[DATA UNDER STUDY Boundary: Start]

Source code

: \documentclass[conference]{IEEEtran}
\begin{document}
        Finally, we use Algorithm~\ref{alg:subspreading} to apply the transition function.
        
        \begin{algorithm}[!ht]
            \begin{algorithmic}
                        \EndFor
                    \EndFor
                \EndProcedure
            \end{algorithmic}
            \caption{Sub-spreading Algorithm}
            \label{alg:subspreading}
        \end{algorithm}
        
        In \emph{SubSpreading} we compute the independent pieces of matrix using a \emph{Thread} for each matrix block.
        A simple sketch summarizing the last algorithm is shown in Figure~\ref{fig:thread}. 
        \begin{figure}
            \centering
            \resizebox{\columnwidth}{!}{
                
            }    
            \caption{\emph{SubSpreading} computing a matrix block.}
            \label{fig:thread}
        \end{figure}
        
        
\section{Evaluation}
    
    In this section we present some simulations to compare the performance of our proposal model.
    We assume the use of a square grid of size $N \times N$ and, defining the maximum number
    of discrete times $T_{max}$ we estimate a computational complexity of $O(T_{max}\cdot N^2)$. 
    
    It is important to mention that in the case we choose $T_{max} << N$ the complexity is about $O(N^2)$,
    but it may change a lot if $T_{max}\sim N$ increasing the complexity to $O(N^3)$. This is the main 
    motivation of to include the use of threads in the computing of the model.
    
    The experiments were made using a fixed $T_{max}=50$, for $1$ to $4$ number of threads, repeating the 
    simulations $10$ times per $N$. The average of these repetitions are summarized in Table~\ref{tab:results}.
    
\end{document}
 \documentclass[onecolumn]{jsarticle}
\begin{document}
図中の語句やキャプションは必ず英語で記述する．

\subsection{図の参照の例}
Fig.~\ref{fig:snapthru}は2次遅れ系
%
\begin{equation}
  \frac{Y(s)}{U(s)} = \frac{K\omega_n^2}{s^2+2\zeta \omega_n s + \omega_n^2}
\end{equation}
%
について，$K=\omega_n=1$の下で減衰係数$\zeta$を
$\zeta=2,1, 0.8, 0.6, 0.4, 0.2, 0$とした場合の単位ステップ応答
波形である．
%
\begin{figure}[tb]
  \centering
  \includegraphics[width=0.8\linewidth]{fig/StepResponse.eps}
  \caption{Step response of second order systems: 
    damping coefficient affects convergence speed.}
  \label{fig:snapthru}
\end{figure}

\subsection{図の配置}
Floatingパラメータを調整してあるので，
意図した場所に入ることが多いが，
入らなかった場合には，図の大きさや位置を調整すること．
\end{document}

[DATA UNDER STUDY Boundary: End]

• [PROMPT]
Copy the records exactly.

• [OUTPUT OF THE TASK]
Source code

: \documentclass[conference]{IEEEtran}
\begin{document}
        Finally, we use Algorithm~\ref{alg:subspreading} to apply the transition function.
        
        \begin{algorithm}[!ht]
            \begin{algorithmic}
                        \EndFor
                    \EndFor
                \EndProcedure
            \end{algorithmic}
            \caption{Sub-spreading Algorithm}
            \label{alg:subspreading}
        \end{algorithm}
        
        In \emph{SubSpreading} we compute the independent pieces of matrix using a \emph{Thread} for each matrix block.
        A simple sketch summarizing the last algorithm is shown in Figure~\ref{fig:thread}. 
        \begin{figure}
            \centering
            \resizebox{\columnwidth}{!}{
                
            }    
            \caption{\emph{SubSpreading} computing a matrix block.}
            \label{fig:thread}
        \end{figure}
        
        
\section{Evaluation}
    
    In this section we present some simulations to compare the performance of our proposal model.
    We assume the use of a square grid of size $N \times N$ and, defining the maximum number
    of discrete times $T_{max}$ we estimate a computational complexity of $O(T_{max}\cdot N^2)$. 
    
    It is important to mention that in the case we choose $T_{max} << N$ the complexity is about $O(N^2)$,
    but it may change a lot if $T_{max}\sim N$ increasing the complexity to $O(N^3)$. This is the main 
    motivation of to include the use of threads in the computing of the model.
    
    The experiments were made using a fixed $T_{max}=50$, for $1$ to $4$ number of threads, repeating the 
    simulations $10$ times per $N$. The average of these repetitions are summarized in Table~\ref{tab:results}.
    
\end{document}
 \documentclass[onecolumn]{jsarticle}
\begin{document}
図中の語句やキャプションは必ず英語で記述する．

\subsection{図の参照の例}
Fig.~\ref{fig:snapthru}は2次遅れ系
%
\begin{equation}
  \frac{Y(s)}{U(s)} = \frac{K\omega_n^2}{s^2+2\zeta \omega_n s + \omega_n^2}
\end{equation}
%
について，$K=\omega_n=1$の下で減衰係数$\zeta$を
$\zeta=2,1, 0.8, 0.6, 0.4, 0.2, 0$とした場合の単位ステップ応答
波形である．
%
\begin{figure}[tb]
  \centering
  \includegraphics[width=0.8\linewidth]{fig/StepResponse.eps}
  \caption{Step response of second order systems: 
    damping coefficient affects convergence speed.}
  \label{fig:snapthru}
\end{figure}

\subsection{図の配置}
Floatingパラメータを調整してあるので，
意図した場所に入ることが多いが，
入らなかった場合には，図の大きさや位置を調整すること．
\end{document}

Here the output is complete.